Николай Михайлович Пржевальский. Путешествие длиною в жизнь - страница 34
Возьмите, например, Реформацию или Французскую революцию – великие эпохи жизни человечества. Каждый из этих переворотов был подготовлен предшествующими событиями. Причина каждого из этих переворотов глубоко кроется в событиях предшествующих веков. Она была подготовлена этими событиями ‹нрзб.› прогрессию умственного движения человечества. Не Лютер и Кальвин, не Марат и Робеспьер, а 16 и 18 век ‹нрзб.› акты, запечатлевших собою великую драму средневековой жизни. Неисчислимы ‹нрзб.›
Реформация нанесла последний удар папской власти, [некогда] столь грозной и могучей. Разумная веротерпимость заступила место прежнего [изуверного фатума] и [кровавого действия инквизиции] и осталась только горьким воспоминанием прежних заблуждений человечества.

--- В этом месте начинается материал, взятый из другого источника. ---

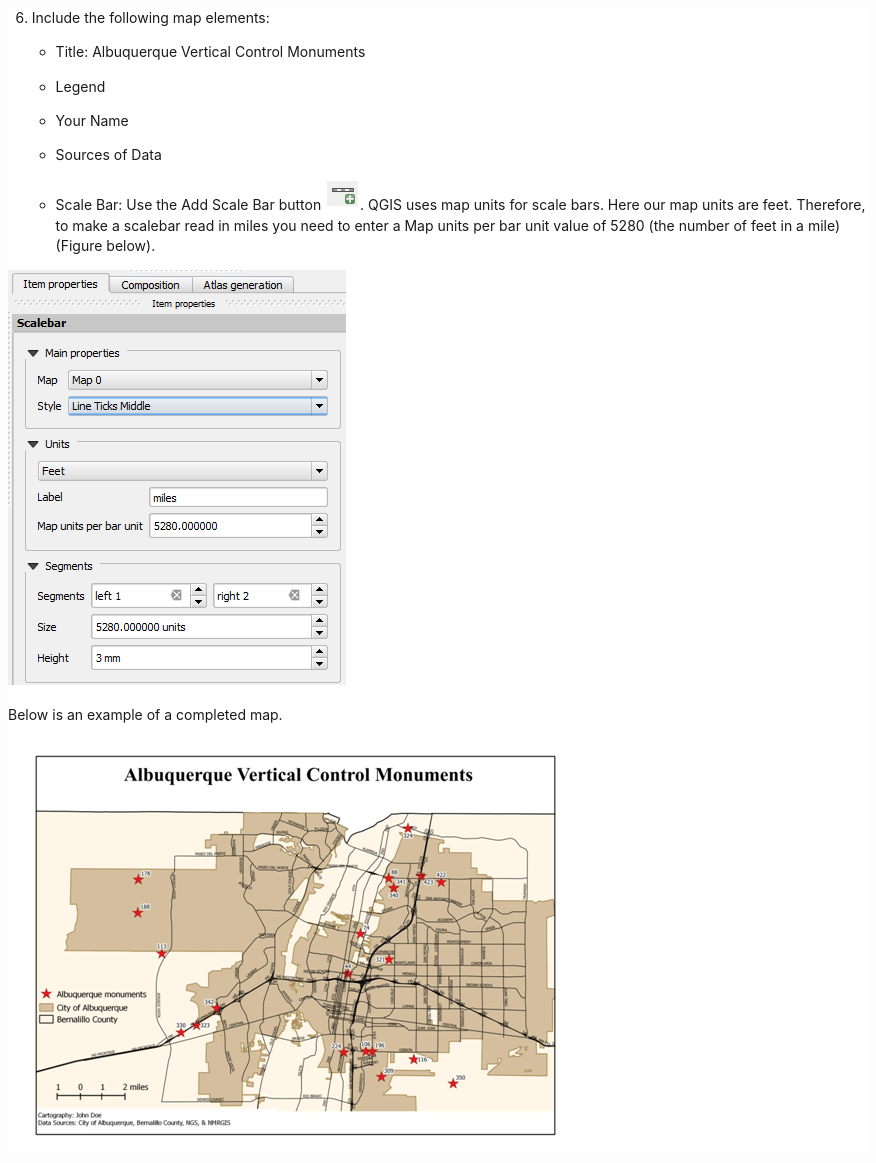 6. Include the following map elements:

	+ Title: Albuquerque Vertical Control Monuments

	+ Legend

	+ Your Name

	+ Sources of Data

	+ Scale Bar: Use the Add Scale Bar button ![Add Scale Bar button](figures/Add_Scale_Bar_button.png "Add Scale Bar button"). QGIS uses map units for scale bars. Here our map units are feet. Therefore, to make a scalebar read in miles you need to enter a Map units per bar unit value of 5280 (the number of feet in a mile) (Figure below).

![Scale Bar Parameters](figures/Scale_Bar_Parameters.png "Scale Bar Parameters")

Below is an example of a completed map.

![Sample Final Map](figures/Sample_Final_Map.png "Sample Final Map")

Фр[анцузская] революция принесла едва ли еще не большие плоды. Она свалила последние остатки феодализма, снесла всю дрянь кой-где торчавших обломков Средневековья и выработала новые социальные идеи, которые сначала явились смутно понятыми и ‹нрзб.› утопиями и несбыточными мечтами, но потом очищались и перерабатывались в горниле испытаний и гонений, с тем может быть ‹нрзб.› общественной жизни.
Прочитайте же теперь эти факты в истории Шульгина. Там вместо причин Реформации говорится о рождении Лютера в ‹нрзб.› о его родителях ‹нрзб.› наивные рассказы.
Французская революция тоже хорошо представлена, на что, прочитав ее, можно подумать, что это самый мерзкий факт во всей истории.
…И подобный учебник ‹нрзб.› для всех наших высших учебных заведений. Тысячи ‹нрзб.› и светлых голов принимают идеи, от которых так трудно освободиться впоследствии и которые остаются притом неразлучно на целую жизнь. Но, впрочем, я слишком удалился от прошлого предшествующего рассказа, т. е. нашего экзамена. Обращаюсь опять к нему.
Когда я пришел в ‹нрзб.› день в Академию, Шульгин уже с [приличной] важностью восседал в аудитории и только что начал экзамен. На первых же порах он озадачил экзаменующего офицера. Когда тот начал, Шульгин преважно ему заметил: „вставьте в рамку, обрисуйте-с“. Подобная аллегория, конечно, никому не была понятна. Но Иван Петров[ич] растолковал, что [для] удобного рассказа ‹нрзб.› сперва сказать годы ‹нрзб.› на период, т. е. вставить в рамку и обрисовать.
„Скажите имя супруги Филиппа II“, – предложил он вопрос этому же офицеру.
„Филипп был женат на Елизавете, дочери Генриха II и Марии Английской“, – отвечал офицер.
„Как-с?“ – с удивлением спросил Шульгин. Экзаменующийся повторил ответ.
„Что-с?“ – опять спросил Иван Петров. Экзаменующийся опять повторил то же самое.
„Повторите-с“, – опять произнес Шульгин. Экзаменующийся замолчал.
„Про коронованных особ, – начал Иван Петров, – не говорится был женат, а находился в супружестве“. Один этот факт уже достаточно говорил про Шульгина.
Кому-то из офицеров попал вопрос о Василии Шуйском. На беду в ‹нрзб.› было сказано, какие обязанности (?) исправлял (?) Василий. „Скажите мне, какие были обязанности у Василия?“ – спросил у него Шульгин. Тот рассказал все действия Шуйского, которые он употребил для успок[оения] России. Шульгин этим не удовольствовался: „Нет, не все, были еще более [разительные]“. Экзаменующийся молчал. „А мощи Дмитрия? Вы и позабыли“, – сказал с видимым упреком Иван Петров[ич]. Против такого убеждения, конечно, нечего было возразить.
Одному попал вопрос о Людовике XVI. Он начал рассказывать о неспособности этого монарха к управлению. „Так вы черните этого монарха“, – перебил его Шульгин. Экзаменующийся знал плохо историю и, желая угодить ему, быстро отвечал, что нет, Людовик XVI был прекрасный государь.